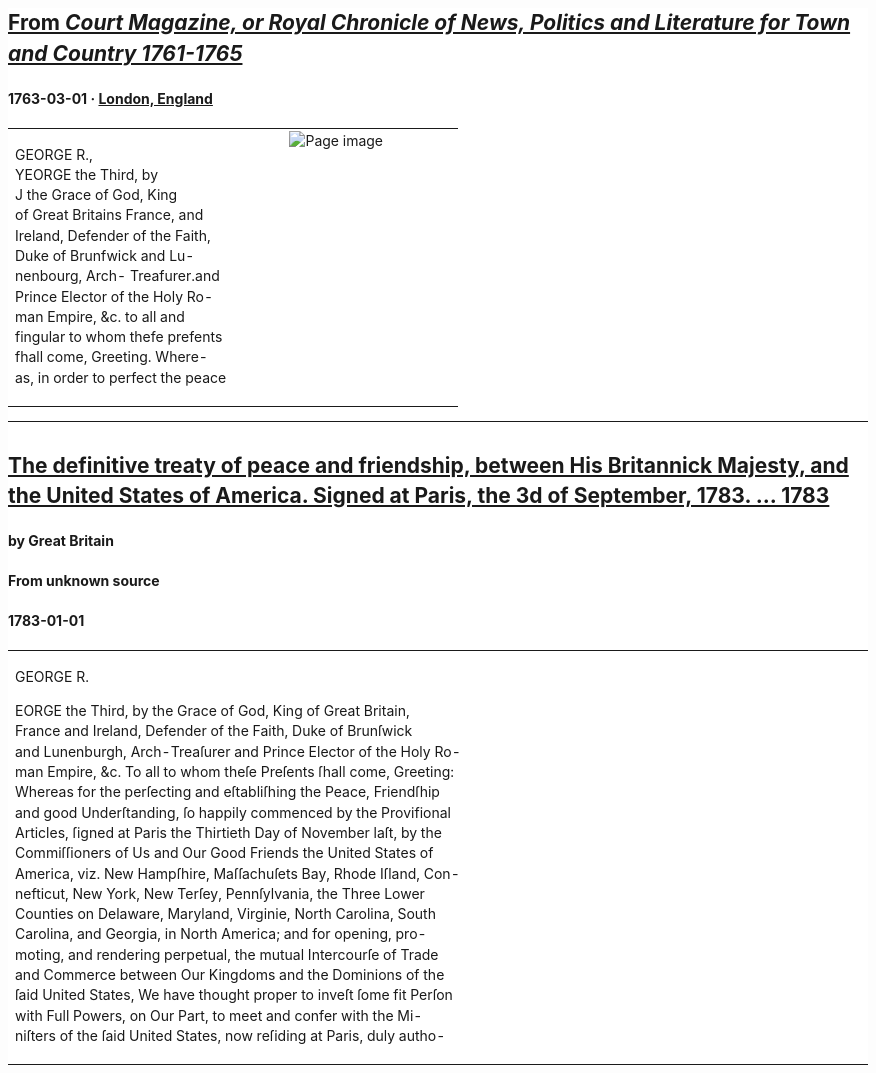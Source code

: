 ## [From _Court Magazine, or Royal Chronicle of News, Politics and Literature for Town and Country 1761-1765_](https://archive.org/details/sim_court-magazine-or-royal-chronicle-of-news_1763-03_1/page/n39/mode/1up?view=theater)

#### 1763-03-01 &middot; [London, England](http://dbpedia.org/resource/London)

<table style="width: 100%;"><tr><td style="width: 50%">

  
  
GEORGE R.,  
YEORGE the Third, by  
J the Grace of God, King  
of Great Britains France, and  
Ireland, Defender of the Faith,  
Duke of Brunfwick and Lu-  
nenbourg, Arch- Treafurer.and  
Prince Elector of the Holy Ro-  
man Empire, &amp;c. to all and  
fingular to whom thefe prefents  
fhall come, Greeting. Where-  
as, in order to perfect the peace
</td><td style="width: 50%; max-height: 75%; margin: auto; display: block;">
<img alt="Page image" src="https://iiif.archive.org/image/iiif/2/sim_court-magazine-or-royal-chronicle-of-news_1763-03_1%2Fsim_court-magazine-or-royal-chronicle-of-news_1763-03_1_jp2.zip%2Fsim_court-magazine-or-royal-chronicle-of-news_1763-03_1_jp2%2Fsim_court-magazine-or-royal-chronicle-of-news_1763-03_1_0039.jp2/pct:56.161695447409734,43.05150631681244,30.690737833594977,18.464528668610303/600,/0/default.jpg"/>
</td>
</tr></table>

---

## [The definitive treaty of peace and friendship, between His Britannick Majesty, and the United States of America. Signed at Paris, the 3d of September, 1783. ...  1783](https://archive.org/details/bim_eighteenth-century_the-definitive-treaty-of_great-britain_1783/page/n8/mode/1up?view=theater)

#### by Great Britain

#### From unknown source

#### 1783-01-01

<table style="width: 100%;"><tr><td style="width: 50%">

  
GEORGE R.  
  
EORGE the Third, by the Grace of God, King of Great Britain,  
France and Ireland, Defender of the Faith, Duke of Brunſwick  
and Lunenburgh, Arch-Treaſurer and Prince Elector of the Holy Ro-  
man Empire, &amp;c. To all to whom theſe Preſents ſhall come, Greeting:  
Whereas for the perſecting and eſtabliſhing the Peace, Friendſhip  
and good Underſtanding, ſo happily commenced by the Provifional  
Articles, ſigned at Paris the Thirtieth Day of November laſt, by the  
Commiſſioners of Us and Our Good Friends the United States of  
America, viz. New Hampſhire, Maſſachuſets Bay, Rhode Iſland, Con-  
nefticut, New York, New Terſey, Pennſylvania, the Three Lower  
Counties on Delaware, Maryland, Virginie, North Carolina, South  
Carolina, and Georgia, in North America; and for opening, pro-  
moting, and rendering perpetual, the mutual Intercourſe of Trade  
and Commerce between Our Kingdoms and the Dominions of the  
ſaid United States, We have thought proper to inveſt ſome fit Perſon  
with Full Powers, on Our Part, to meet and confer with the Mi-  
niſters of the ſaid United States, now reſiding at Paris, duly autho-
*-*-*
## Exercise description:
Within the data above, filter for lines containing the word "https" and copy each one.

## Your solution:
: ## [From _Court Magazine, or Royal Chronicle of News, Politics and Literature for Town and Country 1761-1765_](https://archive.org/details/sim_court-magazine-or-royal-chronicle-of-news_1763-03_1/page/n39/mode/1up?view=theater)
<img alt="Page image" src="https://iiif.archive.org/image/iiif/2/sim_court-magazine-or-royal-chronicle-of-news_1763-03_1%2Fsim_court-magazine-or-royal-chronicle-of-news_1763-03_1_jp2.zip%2Fsim_court-magazine-or-royal-chronicle-of-news_1763-03_1_jp2%2Fsim_court-magazine-or-royal-chronicle-of-news_1763-03_1_0039.jp2/pct:56.161695447409734,43.05150631681244,30.690737833594977,18.464528668610303/600,/0/default.jpg"/>
## [The definitive treaty of peace and friendship, between His Britannick Majesty, and the United States of America. Signed at Paris, the 3d of September, 1783. ...  1783](https://archive.org/details/bim_eighteenth-century_the-definitive-treaty-of_great-britain_1783/page/n8/mode/1up?view=theater)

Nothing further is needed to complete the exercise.